We further determined whether the loss of memory CD4 T cells during HIV-1 infection is associated with defective IL-2 signaling. We confirmed correlations between the IL-2-induced pSTAT5 level and (i) the memory CD4 T-cell frequency determined in all study subjects or (ii) the absolute number of memory CD4 T cells by using cell counts, which were available only for HIV-1-infected subjects (P = 0.0127 [n = 18] and 0.0366 [n = 12], respectively) (Fig. 1E).

Finally, we assessed the protection from Fas-mediated apoptosis in memory CD4 T cells from PHI, CHI, and HIVfree subjects upon IL-2 stimulation. To this end, cells from all groups were first treated with anti-Fas CH11 antibody for 24 h in the presence or absence of IL-2 and then collected to assess apoptosis levels by annexin V staining. Memory CD4 T cells from PHI and CHI subjects displayed a higher sensitivity to Fas-mediated apoptosis and concomitantly showed increased expression of Fas receptor (CD95) compared to the response of memory CD4 T cells from HIVfree donors (Fig. 2A and B). IL-2 stimulation was effective at reducing Fas-mediated apoptosis in memory CD4 T cells in all subject groups (Fig. 2A). However, the levels of IL-2-associated protection were significantly lower in memory CD4 T cells from PHI and CHI subjects than in those from HIVfree donors (35.1% ± 12.8%, 44.8% ± 22.4%, and 80.2% ± 15.9%, respectively; P < 0.01; n = 6) (Fig. 2C). Interestingly, we found a significant correlation between the protection from Fas-mediated apoptosis with IL-2 treatment and the frequency of memory CD4 T cells for all study subjects (P = 0.0083; n = 18) (Fig. 2D).

FIG 2.

FIG 2

Memory CD4 T cells from HIV-1-infected subjects displayed reduced protection from apoptosis upon IL-2 stimulation. (A) Fas-mediated apoptosis of memory CD4 T cells for PHI, CHI, and HIVfree subjects in the presence or absence of IL-2 treatment. This was calculated using the following formula: percent apoptosis of cells treated with anti-Fas antibody − percent apoptosis of anti-Fas-untreated cells. (B) Ex vivo percentage of CD95-positive memory CD4 T cells. (C) Levels of apoptosis protection when cells were treated with IL-2. In panels A to C, data are for 6 subjects in each group. (D) Correlation between the level of apoptosis protection with IL-2 and the ex vivo frequency of memory CD4 T cells from all subjects (n = 18). *, 0.05 > P > 0.01; **, 0.01 > P > 0.001.

Overall, these data demonstrate that memory CD4 T cells, which are depleted during HIV-1 infection, showed a reduced capacity to resist Fas-mediated apoptosis in the presence of IL-2.

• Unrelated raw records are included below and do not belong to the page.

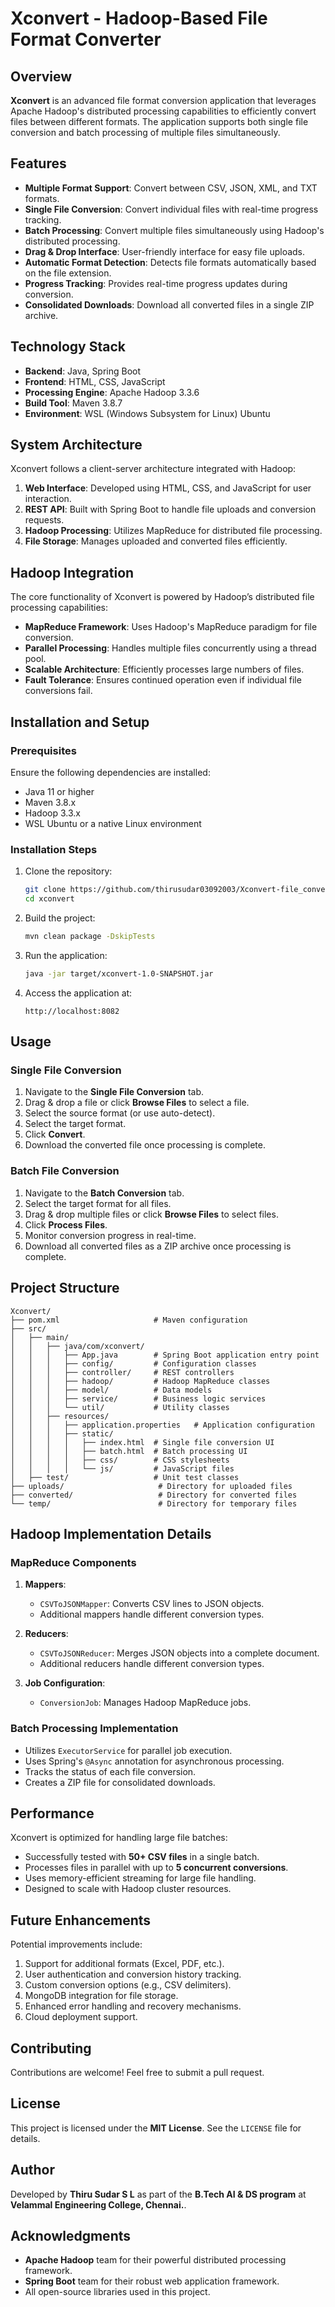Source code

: # Xconvert - Hadoop-Based File Format Converter

## Overview

**Xconvert** is an advanced file format conversion application that leverages Apache Hadoop's distributed processing capabilities to efficiently convert files between different formats. The application supports both single file conversion and batch processing of multiple files simultaneously.

## Features

- **Multiple Format Support**: Convert between CSV, JSON, XML, and TXT formats.
- **Single File Conversion**: Convert individual files with real-time progress tracking.
- **Batch Processing**: Convert multiple files simultaneously using Hadoop's distributed processing.
- **Drag & Drop Interface**: User-friendly interface for easy file uploads.
- **Automatic Format Detection**: Detects file formats automatically based on the file extension.
- **Progress Tracking**: Provides real-time progress updates during conversion.
- **Consolidated Downloads**: Download all converted files in a single ZIP archive.

## Technology Stack

- **Backend**: Java, Spring Boot
- **Frontend**: HTML, CSS, JavaScript
- **Processing Engine**: Apache Hadoop 3.3.6
- **Build Tool**: Maven 3.8.7
- **Environment**: WSL (Windows Subsystem for Linux) Ubuntu

## System Architecture

Xconvert follows a client-server architecture integrated with Hadoop:

1. **Web Interface**: Developed using HTML, CSS, and JavaScript for user interaction.
2. **REST API**: Built with Spring Boot to handle file uploads and conversion requests.
3. **Hadoop Processing**: Utilizes MapReduce for distributed file processing.
4. **File Storage**: Manages uploaded and converted files efficiently.

## Hadoop Integration

The core functionality of Xconvert is powered by Hadoop’s distributed file processing capabilities:

- **MapReduce Framework**: Uses Hadoop's MapReduce paradigm for file conversion.
- **Parallel Processing**: Handles multiple files concurrently using a thread pool.
- **Scalable Architecture**: Efficiently processes large numbers of files.
- **Fault Tolerance**: Ensures continued operation even if individual file conversions fail.

## Installation and Setup

### Prerequisites

Ensure the following dependencies are installed:

- Java 11 or higher
- Maven 3.8.x
- Hadoop 3.3.x
- WSL Ubuntu or a native Linux environment

### Installation Steps

1. Clone the repository:
   ```sh
   git clone https://github.com/thirusudar03092003/Xconvert-file_converter.git
   cd xconvert
   ```

2. Build the project:
   ```sh
   mvn clean package -DskipTests
   ```

3. Run the application:
   ```sh
   java -jar target/xconvert-1.0-SNAPSHOT.jar
   ```

4. Access the application at:
   ```
   http://localhost:8082
   ```

## Usage

### Single File Conversion

1. Navigate to the **Single File Conversion** tab.
2. Drag & drop a file or click **Browse Files** to select a file.
3. Select the source format (or use auto-detect).
4. Select the target format.
5. Click **Convert**.
6. Download the converted file once processing is complete.

### Batch File Conversion

1. Navigate to the **Batch Conversion** tab.
2. Select the target format for all files.
3. Drag & drop multiple files or click **Browse Files** to select files.
4. Click **Process Files**.
5. Monitor conversion progress in real-time.
6. Download all converted files as a ZIP archive once processing is complete.

## Project Structure

```
Xconvert/
├── pom.xml                     # Maven configuration
├── src/
│   ├── main/
│   │   ├── java/com/xconvert/
│   │   │   ├── App.java        # Spring Boot application entry point
│   │   │   ├── config/         # Configuration classes
│   │   │   ├── controller/     # REST controllers
│   │   │   ├── hadoop/         # Hadoop MapReduce classes
│   │   │   ├── model/          # Data models
│   │   │   ├── service/        # Business logic services
│   │   │   └── util/           # Utility classes
│   │   ├── resources/
│   │   │   ├── application.properties   # Application configuration
│   │   │   ├── static/
│   │   │   │   ├── index.html  # Single file conversion UI
│   │   │   │   ├── batch.html  # Batch processing UI
│   │   │   │   ├── css/        # CSS stylesheets
│   │   │   │   └── js/         # JavaScript files
│   ├── test/                   # Unit test classes
├── uploads/                     # Directory for uploaded files
├── converted/                   # Directory for converted files
└── temp/                        # Directory for temporary files
```

## Hadoop Implementation Details

### MapReduce Components

1. **Mappers**:
   - `CSVToJSONMapper`: Converts CSV lines to JSON objects.
   - Additional mappers handle different conversion types.

2. **Reducers**:
   - `CSVToJSONReducer`: Merges JSON objects into a complete document.
   - Additional reducers handle different conversion types.

3. **Job Configuration**:
   - `ConversionJob`: Manages Hadoop MapReduce jobs.

### Batch Processing Implementation

- Utilizes `ExecutorService` for parallel job execution.
- Uses Spring's `@Async` annotation for asynchronous processing.
- Tracks the status of each file conversion.
- Creates a ZIP file for consolidated downloads.

## Performance

Xconvert is optimized for handling large file batches:

- Successfully tested with **50+ CSV files** in a single batch.
- Processes files in parallel with up to **5 concurrent conversions**.
- Uses memory-efficient streaming for large file handling.
- Designed to scale with Hadoop cluster resources.

## Future Enhancements

Potential improvements include:

1. Support for additional formats (Excel, PDF, etc.).
2. User authentication and conversion history tracking.
3. Custom conversion options (e.g., CSV delimiters).
4. MongoDB integration for file storage.
5. Enhanced error handling and recovery mechanisms.
6. Cloud deployment support.

## Contributing

Contributions are welcome! Feel free to submit a pull request.

## License

This project is licensed under the **MIT License**. See the `LICENSE` file for details.

## Author

Developed by **Thiru Sudar S L** as part of the **B.Tech AI & DS program** at **Velammal Engineering College, Chennai.**.

## Acknowledgments

- **Apache Hadoop** team for their powerful distributed processing framework.
- **Spring Boot** team for their robust web application framework.
- All open-source libraries used in this project.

Defective IL-2 signaling in memory CD4 T cells is associated with the Kyn level during HIV-1 infection.

As early HIV-1 infection is characterized by persistent inflammation and enhanced tryptophan catabolism (22, 2427, 42), we first evaluated the levels of several proinflammatory molecules and Kyn in plasma from the PHI, CHI, and HIVfree subjects. Consistent with earlier reports (22, 25, 43), we found higher levels of IL-6, sCD14, IP-10, and Kyn in PHI and CHI subjects than HIVfree donors (Fig. 3A to D). However, we did not observe any significant differences for LPS-binding protein (LBP) (Fig. 3E). More importantly, we found significant correlations between IL-2-induced pSTAT5 levels in memory CD4 T cells from all subjects and the CD4/CD8 ratio or the IL-6, sCD14, IP-10, or Kyn level (P = 0.0159, 0.023, 0.0267, 0.0149, and 0.0028, respectively; n = 18) (Fig. 3F).

FIG 3.

FIG 3

Reduced IL-2 signaling correlates with inflammation and Kyn levels during HIV-1 infection. (A to E) Levels of proinflammatory soluble factors and Kyn in plasma samples from all subject groups (n = 6). (F) Correlations between IL-2-induced pSTAT5 levels and the CD4/CD8 ratio (i), the viral load (VL) (ii), the concentrations of proinflammatory molecules (iii to v), or the Kyn concentration (vi) for all subjects (n = 18). Tryp, tryptophan. *, 0.05 > P > 0.01; **, 0.01 > P > 0.001; ns, not significant.

Collectively, these results indicate that HIV-1 disease progression, inflammation, and, in particular, the level of Kyn production were associated with reduced IL-2 signaling in memory CD4 T cells from infected subjects.

Treatment of CD4 T cells with Kyn inhibits IL-2 signaling through ROS.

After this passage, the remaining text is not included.